Les gens de droite ne le savent pas, mais ils sont de gauche

Le WAPIPS s'est réuni récemment. Le WAPIPS, c'est le Ps de Wallonie picarde. Il a du peps, le Wapips. Il soutient maintenant une politique d' "environnementalisme progressiste". Avec des volontés (qui m'apparaissent) positives, par exemple, de réfléchir à un plan du développement de l'éolien. Très bien. Ou encore, via des coopératives, de travailler à un retour des moyens de production d'énergie renouvelable pour "les gens". C'est important, les gens. On les oublie trop souvent les gens. D'ailleurs, les politiques le rappellent dans tous leurs discours que c'est ce qui est le plus important, les gens. C'est dire si c'est vrai. Mais qui les oublie finalement?

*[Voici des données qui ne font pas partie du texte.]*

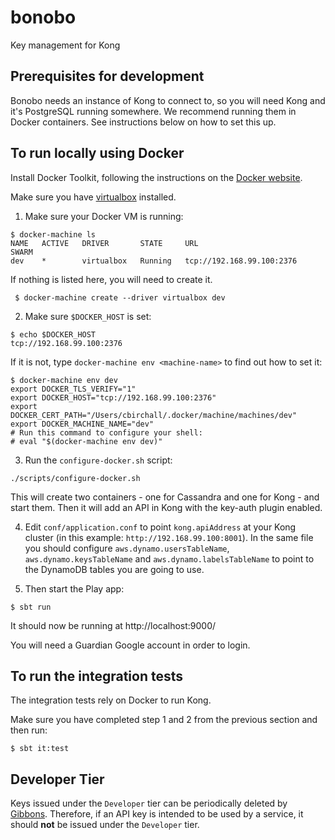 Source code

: # bonobo

Key management for Kong

## Prerequisites for development

Bonobo needs an instance of Kong to connect to, so you will need Kong and it's PostgreSQL running somewhere. 
We recommend running them in Docker containers. See instructions below on how to set this up.

## To run locally using Docker

Install Docker Toolkit, following the instructions on the [Docker website](http://docs.docker.com/).

Make sure you have [virtualbox](https://www.virtualbox.org/) installed.

1. Make sure your Docker VM is running:

  ```
  $ docker-machine ls
  NAME   ACTIVE   DRIVER       STATE     URL                         SWARM
  dev    *        virtualbox   Running   tcp://192.168.99.100:2376
  ```

 If nothing is listed here, you will need to create it.
 
 ```
  $ docker-machine create --driver virtualbox dev
 ```

2. Make sure `$DOCKER_HOST` is set:

  ```
  $ echo $DOCKER_HOST
  tcp://192.168.99.100:2376
  ```
  
  If it is not, type `docker-machine env <machine-name>` to find out how to set it:
  
  ```
  $ docker-machine env dev
  export DOCKER_TLS_VERIFY="1"
  export DOCKER_HOST="tcp://192.168.99.100:2376"
  export DOCKER_CERT_PATH="/Users/cbirchall/.docker/machine/machines/dev"
  export DOCKER_MACHINE_NAME="dev"
  # Run this command to configure your shell:
  # eval "$(docker-machine env dev)"
  ```

3. Run the `configure-docker.sh` script:

  ```
  ./scripts/configure-docker.sh
  ```
  This will create two containers - one for Cassandra and one for Kong - and start them. Then it will add an API in Kong with the key-auth plugin enabled.

4. Edit `conf/application.conf` to point `kong.apiAddress` at your Kong cluster (in this example: `http://192.168.99.100:8001`). In the same file you should configure `aws.dynamo.usersTableName`, `aws.dynamo.keysTableName` and `aws.dynamo.labelsTableName` to point to the DynamoDB tables you are going to use.

5. Then start the Play app:

  ```
  $ sbt run
  ```
  
  It should now be running at http://localhost:9000/
  
  You will need a Guardian Google account in order to login.

## To run the integration tests

The integration tests rely on Docker to run Kong.

Make sure you have completed step 1 and 2 from the previous section and then run:

```
$ sbt it:test
```

## Developer Tier
<!---
This anchor is linked to in the Bonobo application. 
If you change this anchor, you should change the corresponding Bonobo source code. 
--->
Keys issued under the `Developer` tier can be periodically deleted by [Gibbons](https://github.com/guardian/gibbons).
Therefore, if an API key is intended to be used by a service, it should __not__ be issued under the `Developer` tier.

Rudy Oecuménique Demotte expliquait en même temps sur No Télé (02.11.09) que pour être entrepreneur, il faut être de gauche et que "le Ps est le parti de touky veut entreprendre".
J'en connais qui ont dû s'étrangler en apprenant qu'on allait désormais les appeler camarades.
En attendant, ça nous donne une belle nébuleuse. L'environnementalisme progressiste, je ne demande qu'à voir. Mais, allez savoir pourquoi, mon vieux scepticisme pointe le nez. Si tous les entrepreneurs sont de gauche (ce qui reste - on en conviendra - une hypothèse), sont-ils pour autant progressistes? Les patrons de Cora qui veulent implanter un méga-centre à l'extérieur de Mouscron, les promoteurs des centres de glisse de Lessines et de Maubray, les actionnaires des compagnies aériennes, les gestionnaires des aéroports et du circuit de Francorchamps sont-ils progressistes? Est-il progressiste l'inventeur du logiciel dont les patrons peuvent équiper les téléphones portables de leurs employés pour savoir à tout moment où ils se trouvent (vu au JT RTBF ce 3 novembre)?
Touky a encore bien des preuves à apporter de son progressisme.